George Henry Farrow (4 October 1913 – 1980) was an English professional footballer. He played for six clubs in a seventeen-year professional career.

In the years before, during and after World War II, Blackpool were one of the most powerful teams in England, and the trio of George Farrow, Eric Hayward and Harry Johnston became legendary. Farrow's main assets were accurate long-range passes, penalty taking, strong tackling, and a fierce strike of the ball. He was also one of the earliest exponents of the long throw-in.

Born in Whitburn, South Tyneside, Farrow joined Bournemouth & Boscombe Athletic from Wolves in July 1933. Farrow impressed in the struggling third division side. In the 1934/35 season, Farrow was the club's top scorer with 11 league goals and 2 goals in the F.A cup. While at Bournemouth, he was the club's penalty taker.

Farrow moved north from Bournemouth in 1936, for a £1,250 fee, and made his debut for the Seasiders in September of that year, in a home win over West Ham United. He went on to make a further 32 league appearances in the 1936–37 campaign, scoring five goals. Initially an inside-left, he soon moved to wing-half, where his tackling was of more use. At the end of the season, Blackpool won promotion to Division One for only the second time in their existence. A nine-game win streak between 21 November and 1 January assisted the achievement.

In 1937–38, Farrow made thirty league appearances and scored another five goals, and the following season appeared in all but four of the club's league games. His only goal of the season was a penalty, Blackpool's second goal in a 2–1 victory at Sunderland on 17 September.

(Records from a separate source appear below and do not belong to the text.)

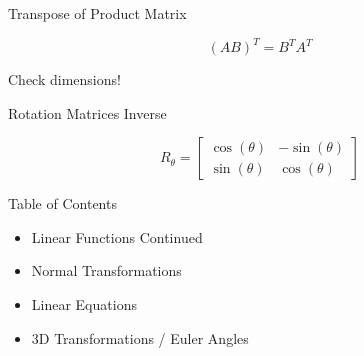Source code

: \documentclass{beamer}
\begin{document}
\begin{frame}{Transpose of Product Matrix}

\[ (AB)^T = B^TA^T \]

Check dimensions!

\end{frame}


\begin{frame}{Rotation Matrices Inverse}

\[ R_{\theta} = \left[ \begin{array}{cc} \cos(\theta) & -\sin(\theta)\\ \sin(\theta) & \cos(\theta) \end{array} \right] \]



\end{frame}


\begin{frame}{Table of Contents}

\begin{itemize}[label=$\vartriangleright$]
	\item Linear Functions Continued
\end{itemize}
\begin{itemize}[label=$\blacktriangleright$]
	\item Normal Transformations
\end{itemize}
\begin{itemize}[label=$\vartriangleright$]
    \item Linear Equations
    \item 3D Transformations / Euler Angles
\end{itemize}

\end{frame}
\end{document}
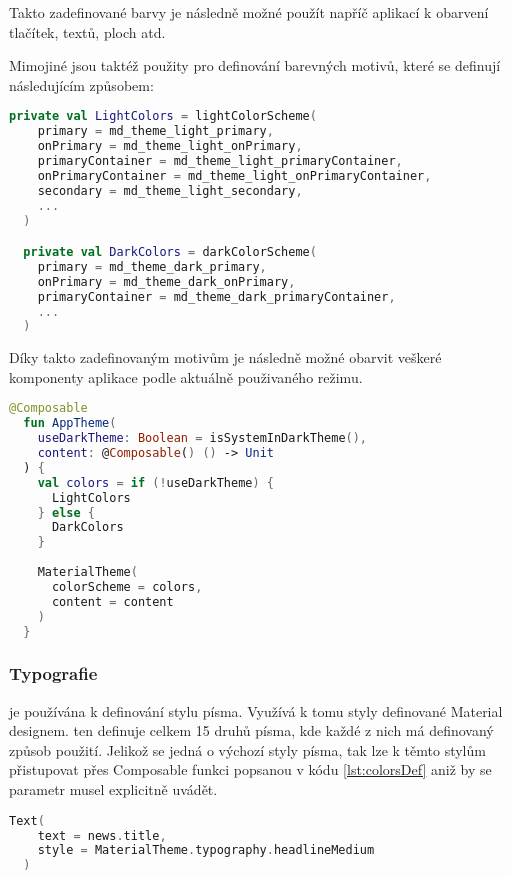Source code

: Takto zadefinované barvy je následně možné použít napříč aplikací k obarvení tlačítek, textů, ploch atd.

Mimojiné jsou taktéž použity pro definování barevných motivů, které se definují následujícím způsobem:

\begin{lstlisting}[caption={Definice barevných motivů}, label={lst:ComposeCode}, language=Kotlin]
  private val LightColors = lightColorScheme(
    primary = md_theme_light_primary,
    onPrimary = md_theme_light_onPrimary,
    primaryContainer = md_theme_light_primaryContainer,
    onPrimaryContainer = md_theme_light_onPrimaryContainer,
    secondary = md_theme_light_secondary,
    ...
  )

  private val DarkColors = darkColorScheme(
    primary = md_theme_dark_primary,
    onPrimary = md_theme_dark_onPrimary,
    primaryContainer = md_theme_dark_primaryContainer,
    ...
  )
\end{lstlisting}

Díky takto zadefinovaným motivům je následně možné obarvit veškeré komponenty aplikace podle aktuálně použivaného režimu.

\begin{lstlisting}[caption={Definice barevných motivů}, label={lst:colorsDef}, language=Kotlin]
  @Composable
  fun AppTheme(
    useDarkTheme: Boolean = isSystemInDarkTheme(),
    content: @Composable() () -> Unit
  ) {
    val colors = if (!useDarkTheme) {
      LightColors
    } else {
      DarkColors
    }
  
    MaterialTheme(
      colorScheme = colors,
      content = content
    )
  }
\end{lstlisting}

\subsubsection*{Typografie}
je používána k definování stylu písma. Využívá k tomu styly definované Material designem. ten definuje celkem 15 druhů písma,
kde každé z nich má definovaný způsob použití. \cite{material3} Jelikož se jedná o výchozí styly písma, tak lze k těmto stylům přistupovat přes
Composable funkci  popsanou v kódu \ref{lst:colorsDef} aniž by se parametr  musel explicitně
uvádět.

\begin{lstlisting}[caption={Ukázka použití stylu písma}, label={lst:typographyExample}, language=Kotlin]
  Text(
    text = news.title,
    style = MaterialTheme.typography.headlineMedium
  )
\end{lstlisting}



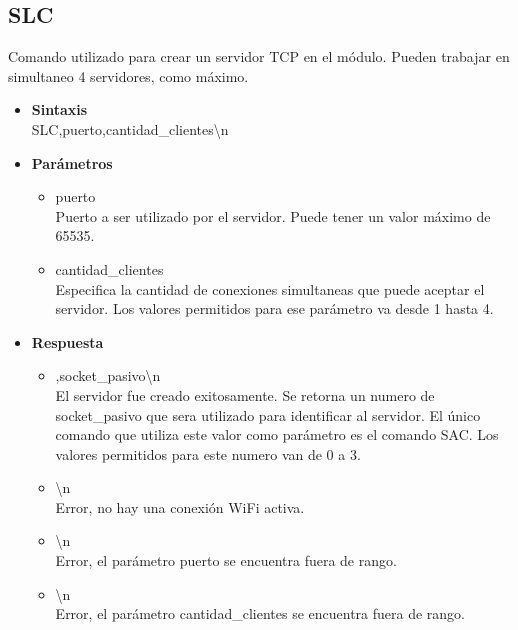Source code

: \documentclass[a4paper,spanish]{article}
\begin{document}
\subsection{SLC}
Comando utilizado para crear un servidor TCP en el módulo. Pueden trabajar en simultaneo 4 servidores, como máximo.  
\begin{itemize}
	\item \textbf{Sintaxis}\\
	{\ttfamily SLC,puerto,cantidad\_clientes\textbackslash n}
	\item \textbf{Parámetros}
	\begin{itemize}
		\item{\ttfamily puerto}\\
		Puerto a ser utilizado por el servidor. Puede tener un valor máximo de 65535.
		\item{\ttfamily cantidad\_clientes}\\
		Especifica la cantidad de conexiones simultaneas que puede aceptar el servidor. Los valores permitidos para ese parámetro va desde 1 hasta 4. 
	\end{itemize}
	\item \textbf{Respuesta}
	\begin{itemize}
		\item{,socket\_pasivo\textbackslash n} \\
		El servidor fue creado exitosamente. Se retorna un numero de {\ttfamily socket\_pasivo} que sera utilizado para identificar al servidor. El único comando que utiliza este valor como parámetro es el comando SAC. Los valores permitidos para este numero van de 0 a 3.
		\item{\textbackslash n} \\
		Error, no hay una conexión WiFi activa.
		\item{\textbackslash n} \\
		Error, el parámetro {\ttfamily puerto} se encuentra fuera de rango.
		\item{\textbackslash n} \\
		Error, el parámetro {\ttfamily cantidad\_clientes} se encuentra fuera de rango.
	\end{itemize}
\end{itemize}
\end{document}
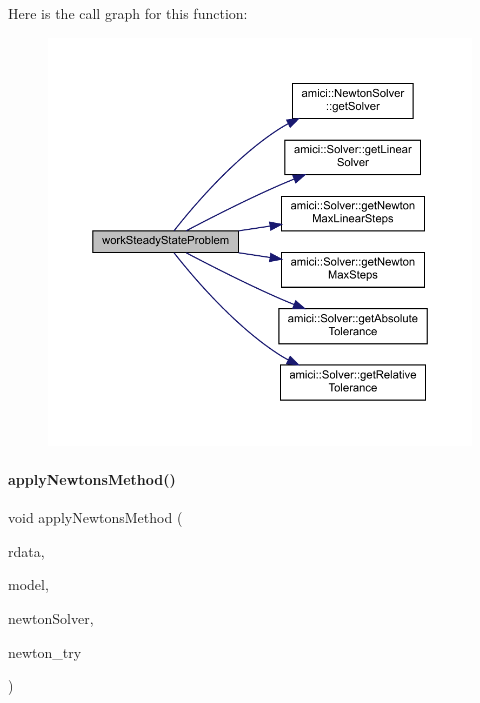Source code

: Here is the call graph for this function\+:
\nopagebreak
\begin{figure}[H]
\begin{center}
\leavevmode
\includegraphics[width=350pt]{classamici_1_1_steadystate_problem_aa2630b3401b8f0a50bf50c73d4f39790_cgraph}
\end{center}
\end{figure}
\mbox{\label{classamici_1_1_steadystate_problem_a1c33ff72fd843a1a51cd93448e3e5a77}} 
\paragraph{\texorpdfstring{apply\+Newtons\+Method()}{applyNewtonsMethod()}}
{\footnotesize\ttfamily void apply\+Newtons\+Method (\begin{DoxyParamCaption}\item[{\mbox{\hyperlink{classamici_1_1_return_data}{Return\+Data}} $\ast$}]{rdata,  }\item[{\mbox{\hyperlink{classamici_1_1_model}{Model}} $\ast$}]{model,  }\item[{\mbox{\hyperlink{classamici_1_1_newton_solver}{Newton\+Solver}} $\ast$}]{newton\+Solver,  }\item[{int}]{newton\+\_\+try }\end{DoxyParamCaption})}

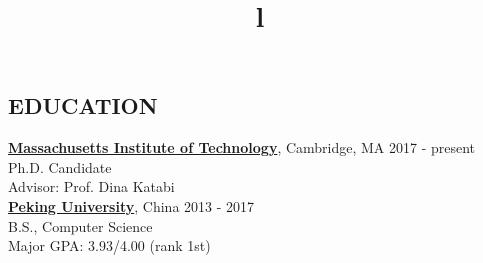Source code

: \documentclass[margin]{res}
\newcommand{\Bullet}[1]{{\raisebox{0.25ex}{\tiny$\bullet$\ }}{#1}\\}
\begin{document}


\address{ \href{mailto:haohe@mit.edu}{haohe@mit.edu} $\mid$ {+1\ 640-840-0491} }


\begin{resume}

\section{EDUCATION}
\href{http://web.mit.edu}{\textbf{Massachusetts Institute of Technology}}, Cambridge, MA
\hfill 2017 - present
\\
Ph.D. Candidate
\\
\Bullet{Advisor: Prof. Dina Katabi}
\href{http://english.pku.edu.cn/}{\textbf{Peking University}}, China
\hfill 2013 - 2017
\\
B.S., Computer Science
\\
\Bullet{Major GPA: 3.93/4.00 (rank 1st)}
\vspace{-15mm}

\begin{format}
\title{l} \hfill {}\\
\body\\
\end{format}


\end{resume}
\end{document}

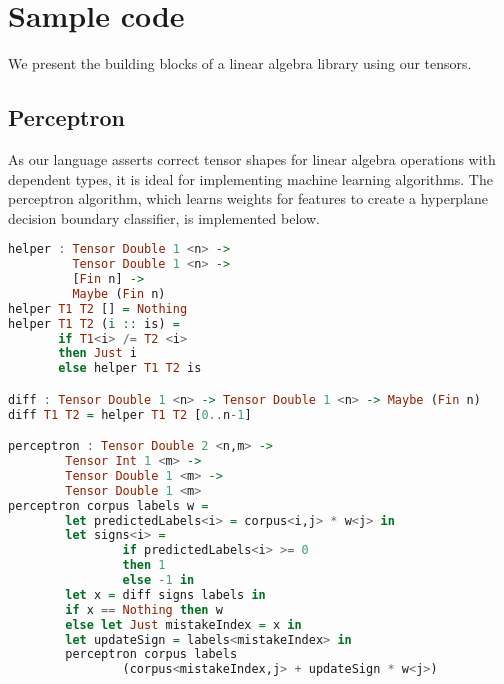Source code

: \documentclass[12pt]{article}
\begin{document}
\section{Sample code}
We present the building blocks of a linear algebra library using our tensors.
\subsection{Perceptron}
As our language asserts correct tensor shapes for linear algebra operations with dependent types, it is ideal for implementing machine learning algorithms. The perceptron algorithm, which learns weights for features to create a hyperplane decision boundary classifier, is implemented below.
\begin{lstlisting}[language=Haskell]
helper : Tensor Double 1 <n> -> 
         Tensor Double 1 <n> -> 
         [Fin n] -> 
         Maybe (Fin n)
helper T1 T2 [] = Nothing
helper T1 T2 (i :: is) = 
       if T1<i> /= T2 <i>
       then Just i
       else helper T1 T2 is

diff : Tensor Double 1 <n> -> Tensor Double 1 <n> -> Maybe (Fin n)
diff T1 T2 = helper T1 T2 [0..n-1]

perceptron : Tensor Double 2 <n,m> -> 
        Tensor Int 1 <m> -> 
        Tensor Double 1 <m> ->
        Tensor Double 1 <m>
perceptron corpus labels w =
        let predictedLabels<i> = corpus<i,j> * w<j> in
        let signs<i> = 
                if predictedLabels<i> >= 0
                then 1
                else -1 in
        let x = diff signs labels in
        if x == Nothing then w
        else let Just mistakeIndex = x in
        let updateSign = labels<mistakeIndex> in 
        perceptron corpus labels 
                (corpus<mistakeIndex,j> + updateSign * w<j>)
\end{lstlisting}
\end{document}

Wartime football intervened between August 1939 and May 1945, and when League football resumed in 1945–46, Farrow continued where he had left off, making 28 league appearances and scoring six goals.

Farrow missed the first eleven games of the 1946–47 campaign, but he went on to appear in 28 of the remaining 31. His one-goal came in his first appearance of the season, a 3–1 victory over Manchester United at Bloomfield Road on 19 October.

1947–48 proved to be Farrow's final season at the seaside. He made sixteen league appearances, scoring three goals, before being transferred to Sheffield United in the new year of 1948. He missed out on Blackpool's FA Cup run, which saw them reach that year's final, only to lose out to Manchester United at Wembley. His final appearance for Blackpool occurred on 3 January, a 5–0 home victory over Everton.

He finished his career with Bacup Borough and Whitburn St. Mary's.

Farrow died in 1980, and was survived by his wife and two children – a daughter, Julie, and a son, Tony.